What to produce - Filter the entries below, keeping only lines with the word "DBID".

Source data -
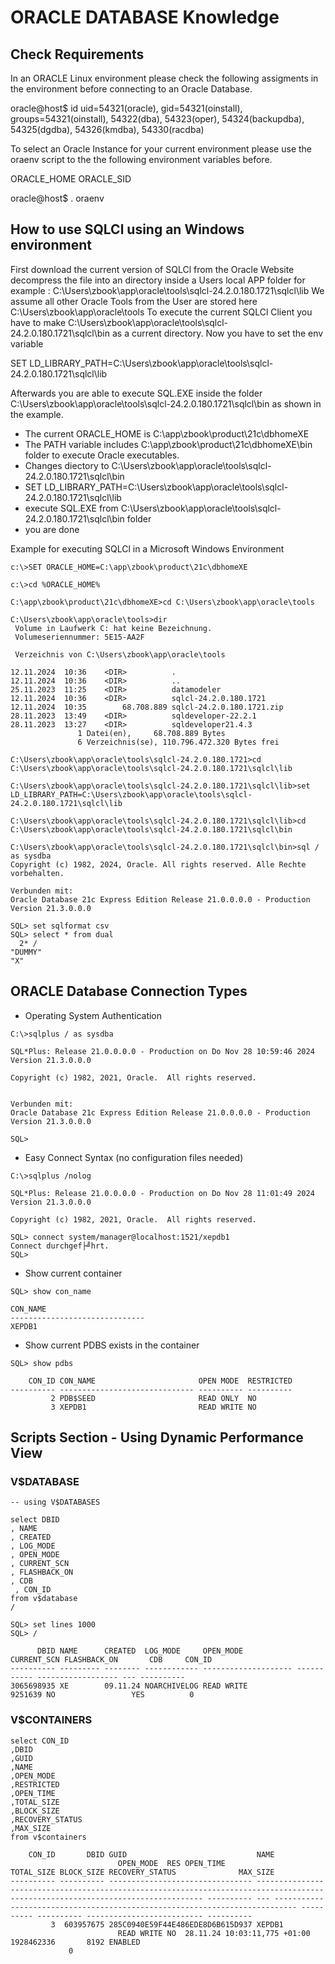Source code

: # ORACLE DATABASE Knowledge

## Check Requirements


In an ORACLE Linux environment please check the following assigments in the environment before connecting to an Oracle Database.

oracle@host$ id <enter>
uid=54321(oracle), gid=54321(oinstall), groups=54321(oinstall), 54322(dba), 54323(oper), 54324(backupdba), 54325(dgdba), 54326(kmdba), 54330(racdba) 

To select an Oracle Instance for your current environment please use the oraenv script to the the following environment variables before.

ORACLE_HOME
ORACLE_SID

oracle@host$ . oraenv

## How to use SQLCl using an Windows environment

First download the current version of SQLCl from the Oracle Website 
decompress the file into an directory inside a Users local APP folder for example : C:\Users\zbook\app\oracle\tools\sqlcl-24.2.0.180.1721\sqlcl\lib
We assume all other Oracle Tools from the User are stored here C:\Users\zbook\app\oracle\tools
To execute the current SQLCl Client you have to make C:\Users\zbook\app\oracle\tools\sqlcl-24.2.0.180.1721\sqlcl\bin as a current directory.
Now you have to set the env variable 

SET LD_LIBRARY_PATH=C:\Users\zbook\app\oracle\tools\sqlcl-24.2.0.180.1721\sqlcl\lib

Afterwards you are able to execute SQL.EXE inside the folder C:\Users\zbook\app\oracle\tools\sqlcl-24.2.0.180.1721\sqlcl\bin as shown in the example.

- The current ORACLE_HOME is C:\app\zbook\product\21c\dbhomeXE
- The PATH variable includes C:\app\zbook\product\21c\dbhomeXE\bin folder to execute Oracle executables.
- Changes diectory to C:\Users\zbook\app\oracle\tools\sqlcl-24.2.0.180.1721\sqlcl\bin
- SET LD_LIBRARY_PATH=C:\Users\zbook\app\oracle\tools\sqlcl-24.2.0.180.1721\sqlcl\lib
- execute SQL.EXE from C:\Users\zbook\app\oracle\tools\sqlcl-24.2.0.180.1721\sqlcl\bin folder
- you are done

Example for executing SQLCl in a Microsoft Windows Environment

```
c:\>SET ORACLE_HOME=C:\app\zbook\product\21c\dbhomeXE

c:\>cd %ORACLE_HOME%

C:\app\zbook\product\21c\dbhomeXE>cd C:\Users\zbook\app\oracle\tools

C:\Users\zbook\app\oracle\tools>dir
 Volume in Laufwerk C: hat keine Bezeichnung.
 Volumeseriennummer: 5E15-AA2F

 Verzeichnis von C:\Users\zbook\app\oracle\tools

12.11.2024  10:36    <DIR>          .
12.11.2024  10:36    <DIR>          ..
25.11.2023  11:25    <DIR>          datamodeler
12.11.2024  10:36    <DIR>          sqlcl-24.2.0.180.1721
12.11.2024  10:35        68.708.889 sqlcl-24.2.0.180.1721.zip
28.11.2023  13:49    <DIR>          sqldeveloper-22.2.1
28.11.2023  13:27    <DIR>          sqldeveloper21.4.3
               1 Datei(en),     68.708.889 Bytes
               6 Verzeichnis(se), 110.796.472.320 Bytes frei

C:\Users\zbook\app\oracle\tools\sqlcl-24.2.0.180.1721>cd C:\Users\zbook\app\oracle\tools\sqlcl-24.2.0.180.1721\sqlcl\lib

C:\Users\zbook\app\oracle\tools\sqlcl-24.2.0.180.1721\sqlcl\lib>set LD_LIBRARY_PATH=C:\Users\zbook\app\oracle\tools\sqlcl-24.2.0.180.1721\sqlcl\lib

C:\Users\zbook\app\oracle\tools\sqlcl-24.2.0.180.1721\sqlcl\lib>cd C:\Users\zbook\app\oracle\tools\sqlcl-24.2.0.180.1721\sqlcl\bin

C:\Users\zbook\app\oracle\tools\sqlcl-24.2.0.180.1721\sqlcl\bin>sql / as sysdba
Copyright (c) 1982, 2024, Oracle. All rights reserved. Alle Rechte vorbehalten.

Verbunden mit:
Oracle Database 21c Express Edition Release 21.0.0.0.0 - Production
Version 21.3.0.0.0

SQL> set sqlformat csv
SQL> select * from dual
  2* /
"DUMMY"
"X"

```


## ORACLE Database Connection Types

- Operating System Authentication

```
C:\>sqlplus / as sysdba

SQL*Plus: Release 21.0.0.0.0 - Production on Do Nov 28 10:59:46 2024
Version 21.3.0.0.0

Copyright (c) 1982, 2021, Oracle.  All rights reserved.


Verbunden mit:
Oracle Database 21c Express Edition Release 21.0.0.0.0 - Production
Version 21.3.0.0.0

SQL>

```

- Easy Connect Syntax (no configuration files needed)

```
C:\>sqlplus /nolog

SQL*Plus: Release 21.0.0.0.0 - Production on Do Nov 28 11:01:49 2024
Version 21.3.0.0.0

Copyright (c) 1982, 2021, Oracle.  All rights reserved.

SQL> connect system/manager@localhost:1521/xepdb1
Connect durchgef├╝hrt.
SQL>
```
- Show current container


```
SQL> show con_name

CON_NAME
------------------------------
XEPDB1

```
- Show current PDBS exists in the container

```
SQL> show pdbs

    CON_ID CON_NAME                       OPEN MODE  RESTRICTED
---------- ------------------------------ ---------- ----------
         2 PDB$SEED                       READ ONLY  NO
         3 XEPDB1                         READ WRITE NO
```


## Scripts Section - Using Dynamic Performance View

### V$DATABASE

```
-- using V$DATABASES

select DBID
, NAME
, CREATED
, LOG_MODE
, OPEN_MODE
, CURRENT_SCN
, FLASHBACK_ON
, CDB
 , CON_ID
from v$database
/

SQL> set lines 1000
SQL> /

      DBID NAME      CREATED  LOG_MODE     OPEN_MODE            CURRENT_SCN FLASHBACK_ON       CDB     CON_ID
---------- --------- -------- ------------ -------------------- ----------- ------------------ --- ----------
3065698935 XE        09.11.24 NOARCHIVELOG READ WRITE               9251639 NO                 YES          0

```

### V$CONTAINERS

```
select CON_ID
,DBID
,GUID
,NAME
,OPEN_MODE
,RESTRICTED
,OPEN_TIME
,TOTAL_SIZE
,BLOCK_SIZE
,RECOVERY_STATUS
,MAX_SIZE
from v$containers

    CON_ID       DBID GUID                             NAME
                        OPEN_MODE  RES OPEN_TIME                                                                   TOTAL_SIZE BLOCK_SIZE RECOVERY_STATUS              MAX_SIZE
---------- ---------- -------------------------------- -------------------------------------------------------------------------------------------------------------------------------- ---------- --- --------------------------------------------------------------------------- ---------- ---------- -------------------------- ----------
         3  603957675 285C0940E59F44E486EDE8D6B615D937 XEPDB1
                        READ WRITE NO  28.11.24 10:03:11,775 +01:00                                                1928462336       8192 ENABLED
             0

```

==

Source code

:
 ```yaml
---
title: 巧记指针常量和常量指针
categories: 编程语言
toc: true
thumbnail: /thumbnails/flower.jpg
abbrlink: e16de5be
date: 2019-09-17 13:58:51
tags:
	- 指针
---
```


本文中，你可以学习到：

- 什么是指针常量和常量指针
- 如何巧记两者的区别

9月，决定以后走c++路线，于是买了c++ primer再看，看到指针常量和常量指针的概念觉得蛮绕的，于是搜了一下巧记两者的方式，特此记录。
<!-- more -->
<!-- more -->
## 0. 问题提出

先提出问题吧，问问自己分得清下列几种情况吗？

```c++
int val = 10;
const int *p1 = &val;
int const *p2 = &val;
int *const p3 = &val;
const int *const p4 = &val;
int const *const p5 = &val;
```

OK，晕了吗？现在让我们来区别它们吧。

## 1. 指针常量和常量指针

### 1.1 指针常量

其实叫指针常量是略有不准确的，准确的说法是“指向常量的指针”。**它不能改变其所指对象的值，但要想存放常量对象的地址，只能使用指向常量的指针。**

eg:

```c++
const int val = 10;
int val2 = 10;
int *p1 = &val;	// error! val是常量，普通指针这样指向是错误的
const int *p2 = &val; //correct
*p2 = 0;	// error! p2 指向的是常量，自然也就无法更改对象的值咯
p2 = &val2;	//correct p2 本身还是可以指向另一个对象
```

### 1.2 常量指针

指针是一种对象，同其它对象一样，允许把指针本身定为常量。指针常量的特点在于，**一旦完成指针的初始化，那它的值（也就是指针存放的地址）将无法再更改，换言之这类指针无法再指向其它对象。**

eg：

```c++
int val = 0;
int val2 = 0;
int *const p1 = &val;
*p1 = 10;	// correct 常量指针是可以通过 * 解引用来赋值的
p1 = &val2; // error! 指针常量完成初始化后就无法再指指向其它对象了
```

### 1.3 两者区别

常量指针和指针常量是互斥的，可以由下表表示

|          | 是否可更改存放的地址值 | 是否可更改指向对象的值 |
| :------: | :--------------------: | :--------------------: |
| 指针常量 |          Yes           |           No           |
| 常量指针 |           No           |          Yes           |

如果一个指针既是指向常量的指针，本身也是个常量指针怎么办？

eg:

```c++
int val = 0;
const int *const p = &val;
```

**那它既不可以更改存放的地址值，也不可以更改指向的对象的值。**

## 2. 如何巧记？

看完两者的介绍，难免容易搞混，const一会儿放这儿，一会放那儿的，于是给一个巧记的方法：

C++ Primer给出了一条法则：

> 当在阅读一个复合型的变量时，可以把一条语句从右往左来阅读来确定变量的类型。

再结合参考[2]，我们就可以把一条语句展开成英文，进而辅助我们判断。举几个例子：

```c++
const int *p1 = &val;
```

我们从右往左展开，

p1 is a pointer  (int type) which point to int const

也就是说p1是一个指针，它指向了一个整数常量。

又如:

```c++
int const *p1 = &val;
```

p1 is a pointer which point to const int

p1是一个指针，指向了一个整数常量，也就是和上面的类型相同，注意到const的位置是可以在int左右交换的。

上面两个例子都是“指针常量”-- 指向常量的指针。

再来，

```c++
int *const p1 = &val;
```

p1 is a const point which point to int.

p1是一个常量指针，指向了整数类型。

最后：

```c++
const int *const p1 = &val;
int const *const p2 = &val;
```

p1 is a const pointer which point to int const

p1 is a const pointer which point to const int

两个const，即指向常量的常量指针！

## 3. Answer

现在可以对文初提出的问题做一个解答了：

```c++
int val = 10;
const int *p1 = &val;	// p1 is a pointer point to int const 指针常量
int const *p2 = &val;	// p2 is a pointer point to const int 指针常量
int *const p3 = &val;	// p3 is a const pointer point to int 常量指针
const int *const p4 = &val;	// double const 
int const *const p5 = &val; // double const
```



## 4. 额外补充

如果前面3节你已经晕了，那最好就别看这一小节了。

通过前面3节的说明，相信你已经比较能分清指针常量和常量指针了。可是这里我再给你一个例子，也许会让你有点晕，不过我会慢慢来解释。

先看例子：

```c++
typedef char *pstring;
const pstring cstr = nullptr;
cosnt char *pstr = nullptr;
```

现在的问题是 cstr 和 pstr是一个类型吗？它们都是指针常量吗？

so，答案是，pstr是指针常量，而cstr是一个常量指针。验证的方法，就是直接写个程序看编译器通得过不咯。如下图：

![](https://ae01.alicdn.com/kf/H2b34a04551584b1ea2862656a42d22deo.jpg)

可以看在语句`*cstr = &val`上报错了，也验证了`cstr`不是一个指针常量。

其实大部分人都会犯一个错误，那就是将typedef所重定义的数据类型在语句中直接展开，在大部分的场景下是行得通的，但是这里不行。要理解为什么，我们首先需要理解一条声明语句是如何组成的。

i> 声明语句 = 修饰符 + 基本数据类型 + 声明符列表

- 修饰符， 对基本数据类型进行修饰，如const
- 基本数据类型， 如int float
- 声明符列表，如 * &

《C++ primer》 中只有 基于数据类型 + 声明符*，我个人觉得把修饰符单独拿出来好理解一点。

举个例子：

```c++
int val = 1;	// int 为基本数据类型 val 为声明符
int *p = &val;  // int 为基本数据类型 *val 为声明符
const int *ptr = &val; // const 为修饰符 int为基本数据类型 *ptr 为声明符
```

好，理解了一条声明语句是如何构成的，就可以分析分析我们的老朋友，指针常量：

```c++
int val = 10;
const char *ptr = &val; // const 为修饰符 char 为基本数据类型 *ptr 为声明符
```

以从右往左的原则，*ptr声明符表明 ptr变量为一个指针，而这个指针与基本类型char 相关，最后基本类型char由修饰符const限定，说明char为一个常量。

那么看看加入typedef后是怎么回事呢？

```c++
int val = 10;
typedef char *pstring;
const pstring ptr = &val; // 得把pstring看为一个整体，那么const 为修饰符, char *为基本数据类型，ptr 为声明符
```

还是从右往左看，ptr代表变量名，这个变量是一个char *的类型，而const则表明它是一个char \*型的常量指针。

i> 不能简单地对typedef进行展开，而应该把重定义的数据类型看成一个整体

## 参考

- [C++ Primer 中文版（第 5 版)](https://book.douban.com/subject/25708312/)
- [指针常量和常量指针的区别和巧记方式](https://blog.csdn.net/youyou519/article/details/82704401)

---

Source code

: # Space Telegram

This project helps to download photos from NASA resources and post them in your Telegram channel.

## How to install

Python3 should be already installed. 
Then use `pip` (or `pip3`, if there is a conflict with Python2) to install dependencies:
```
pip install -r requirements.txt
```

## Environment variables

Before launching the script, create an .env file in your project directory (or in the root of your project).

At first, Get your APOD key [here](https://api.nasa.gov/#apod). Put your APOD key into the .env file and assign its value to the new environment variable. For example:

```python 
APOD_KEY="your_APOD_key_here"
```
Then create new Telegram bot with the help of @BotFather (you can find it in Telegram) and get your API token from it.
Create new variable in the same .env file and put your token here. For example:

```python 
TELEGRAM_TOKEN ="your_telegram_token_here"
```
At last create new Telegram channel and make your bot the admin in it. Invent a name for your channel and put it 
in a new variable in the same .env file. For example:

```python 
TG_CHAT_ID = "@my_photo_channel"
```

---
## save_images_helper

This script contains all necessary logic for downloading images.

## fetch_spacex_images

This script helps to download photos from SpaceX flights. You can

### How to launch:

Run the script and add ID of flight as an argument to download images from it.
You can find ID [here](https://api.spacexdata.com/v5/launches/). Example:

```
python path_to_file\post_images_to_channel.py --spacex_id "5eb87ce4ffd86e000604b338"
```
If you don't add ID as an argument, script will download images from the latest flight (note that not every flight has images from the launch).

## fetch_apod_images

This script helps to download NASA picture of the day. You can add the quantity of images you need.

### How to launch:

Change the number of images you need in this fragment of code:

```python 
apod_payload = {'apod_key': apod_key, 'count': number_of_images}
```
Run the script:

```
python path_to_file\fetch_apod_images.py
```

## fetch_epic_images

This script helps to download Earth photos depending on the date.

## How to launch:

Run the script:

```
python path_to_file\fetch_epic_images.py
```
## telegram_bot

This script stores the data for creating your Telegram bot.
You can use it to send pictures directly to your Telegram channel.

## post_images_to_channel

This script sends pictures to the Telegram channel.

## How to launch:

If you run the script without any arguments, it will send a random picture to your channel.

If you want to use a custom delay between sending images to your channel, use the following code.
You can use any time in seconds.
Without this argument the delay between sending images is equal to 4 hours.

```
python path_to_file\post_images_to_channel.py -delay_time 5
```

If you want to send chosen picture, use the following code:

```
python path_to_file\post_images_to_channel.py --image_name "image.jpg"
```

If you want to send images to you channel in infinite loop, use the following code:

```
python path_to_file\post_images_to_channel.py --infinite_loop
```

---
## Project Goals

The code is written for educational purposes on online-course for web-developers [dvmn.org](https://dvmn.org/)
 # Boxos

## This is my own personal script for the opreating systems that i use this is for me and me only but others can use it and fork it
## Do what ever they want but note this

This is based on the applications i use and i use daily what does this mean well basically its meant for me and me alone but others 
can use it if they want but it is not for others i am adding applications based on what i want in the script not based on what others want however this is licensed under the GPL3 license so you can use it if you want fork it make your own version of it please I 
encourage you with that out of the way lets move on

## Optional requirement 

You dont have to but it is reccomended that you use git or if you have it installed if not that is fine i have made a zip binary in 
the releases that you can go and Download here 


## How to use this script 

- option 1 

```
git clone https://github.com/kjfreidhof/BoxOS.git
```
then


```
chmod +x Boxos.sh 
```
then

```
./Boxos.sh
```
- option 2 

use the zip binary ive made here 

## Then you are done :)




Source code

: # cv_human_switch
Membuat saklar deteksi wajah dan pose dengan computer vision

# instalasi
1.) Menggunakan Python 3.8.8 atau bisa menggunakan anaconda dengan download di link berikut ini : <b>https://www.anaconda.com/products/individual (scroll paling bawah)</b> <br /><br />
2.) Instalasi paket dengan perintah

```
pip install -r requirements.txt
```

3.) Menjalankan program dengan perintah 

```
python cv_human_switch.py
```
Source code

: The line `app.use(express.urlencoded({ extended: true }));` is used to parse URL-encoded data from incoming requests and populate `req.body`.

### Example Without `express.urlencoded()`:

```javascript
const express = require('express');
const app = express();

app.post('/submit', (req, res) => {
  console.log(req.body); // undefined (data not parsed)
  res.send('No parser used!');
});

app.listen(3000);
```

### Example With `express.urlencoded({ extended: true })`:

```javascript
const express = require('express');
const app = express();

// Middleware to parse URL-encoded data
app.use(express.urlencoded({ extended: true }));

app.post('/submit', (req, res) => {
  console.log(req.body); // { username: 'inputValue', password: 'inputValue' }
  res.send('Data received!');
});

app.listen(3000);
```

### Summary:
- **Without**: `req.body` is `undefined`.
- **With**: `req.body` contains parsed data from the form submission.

Answer space -
select DBID
      DBID NAME      CREATED  LOG_MODE     OPEN_MODE            CURRENT_SCN FLASHBACK_ON       CDB     CON_ID
,DBID
    CON_ID       DBID GUID                             NAME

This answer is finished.